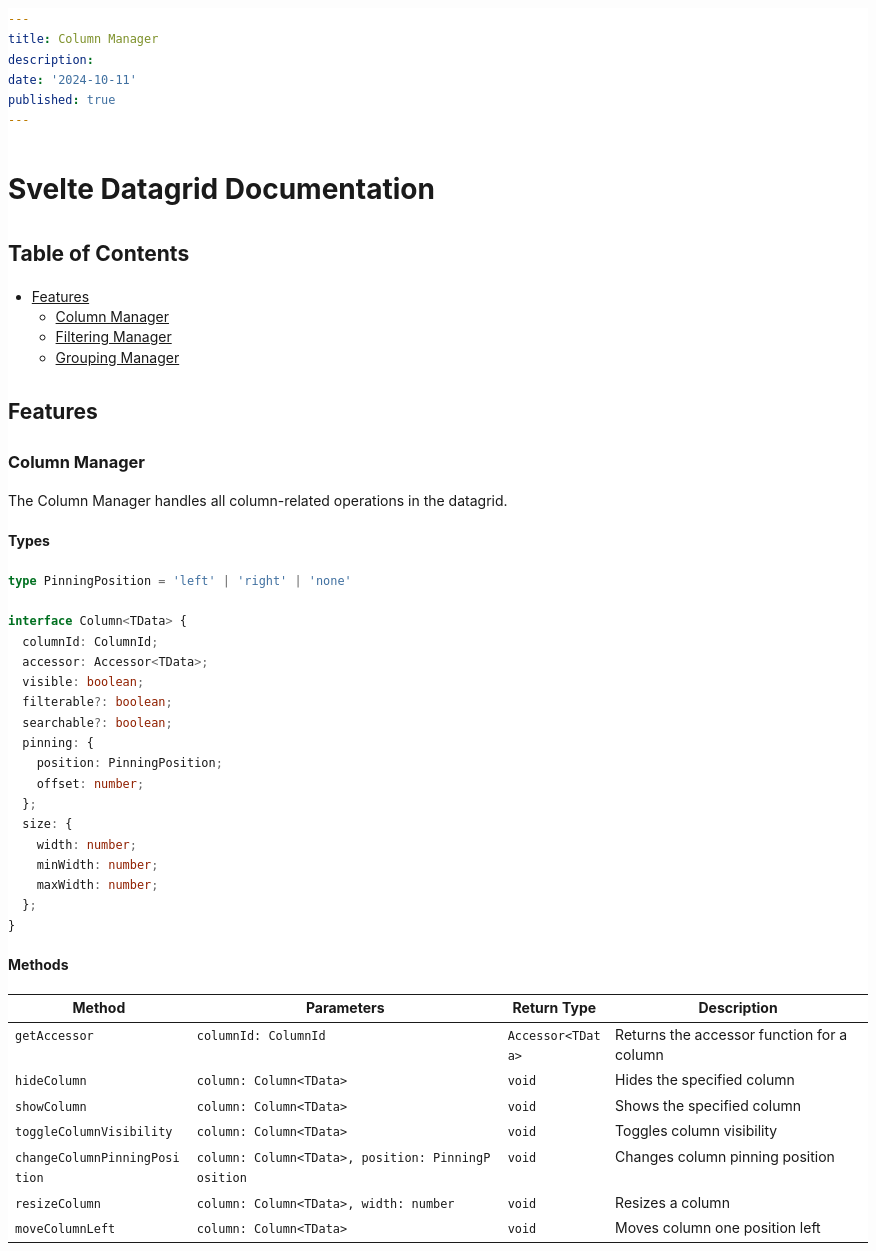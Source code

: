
 ```yaml
---
title: Column Manager
description: 
date: '2024-10-11'
published: true
---
```



# Svelte Datagrid Documentation

## Table of Contents
- [Features](#features)
  - [Column Manager](#column-manager)
  - [Filtering Manager](#filtering-manager)
  - [Grouping Manager](#grouping-manager)

## Features

### Column Manager

The Column Manager handles all column-related operations in the datagrid.

#### Types

```typescript
type PinningPosition = 'left' | 'right' | 'none'

interface Column<TData> {
  columnId: ColumnId;
  accessor: Accessor<TData>;
  visible: boolean;
  filterable?: boolean;
  searchable?: boolean;
  pinning: {
    position: PinningPosition;
    offset: number;
  };
  size: {
    width: number;
    minWidth: number;
    maxWidth: number;
  };
}
```

#### Methods

| Method | Parameters | Return Type | Description |
|--------|------------|-------------|-------------|
| `getAccessor` | `columnId: ColumnId` | `Accessor<TData>` | Returns the accessor function for a column |
| `hideColumn` | `column: Column<TData>` | `void` | Hides the specified column |
| `showColumn` | `column: Column<TData>` | `void` | Shows the specified column |
| `toggleColumnVisibility` | `column: Column<TData>` | `void` | Toggles column visibility |
| `changeColumnPinningPosition` | `column: Column<TData>, position: PinningPosition` | `void` | Changes column pinning position |
| `resizeColumn` | `column: Column<TData>, width: number` | `void` | Resizes a column |
| `moveColumnLeft` | `column: Column<TData>` | `void` | Moves column one position left |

------------------------------------

## REQUIRED ACTION
What lines of the data contain the string "Manager"? List them.

## EXERCISE OUTPUT
title: Column Manager
  - [Column Manager](#column-manager)
  - [Filtering Manager](#filtering-manager)
  - [Grouping Manager](#grouping-manager)
### Column Manager
The Column Manager handles all column-related operations in the datagrid.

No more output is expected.